• [EXERCISE]
Could you filter the listing for lines with the word "https" and return them?
[DATASET RECORDS Boundary: Start]
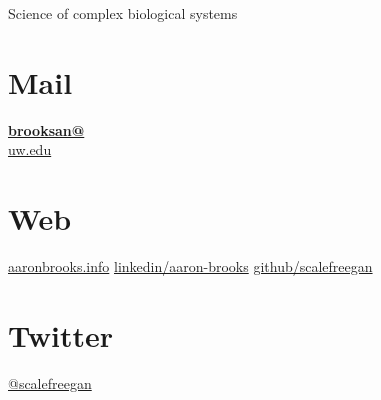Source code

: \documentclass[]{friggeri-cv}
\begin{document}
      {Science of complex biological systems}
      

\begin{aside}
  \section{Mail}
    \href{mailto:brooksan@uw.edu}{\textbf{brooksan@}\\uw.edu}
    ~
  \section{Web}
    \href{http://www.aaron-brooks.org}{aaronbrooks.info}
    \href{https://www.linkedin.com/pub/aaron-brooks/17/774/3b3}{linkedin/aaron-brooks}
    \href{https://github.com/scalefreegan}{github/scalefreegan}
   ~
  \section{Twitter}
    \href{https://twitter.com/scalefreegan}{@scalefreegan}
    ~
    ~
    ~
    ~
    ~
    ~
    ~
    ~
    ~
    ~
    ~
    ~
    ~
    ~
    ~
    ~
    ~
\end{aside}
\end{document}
[DATASET RECORDS Boundary: End]
• [TASK RESPONSE]
    \href{https://www.linkedin.com/pub/aaron-brooks/17/774/3b3}{linkedin/aaron-brooks}
    \href{https://github.com/scalefreegan}{github/scalefreegan}
    \href{https://twitter.com/scalefreegan}{@scalefreegan}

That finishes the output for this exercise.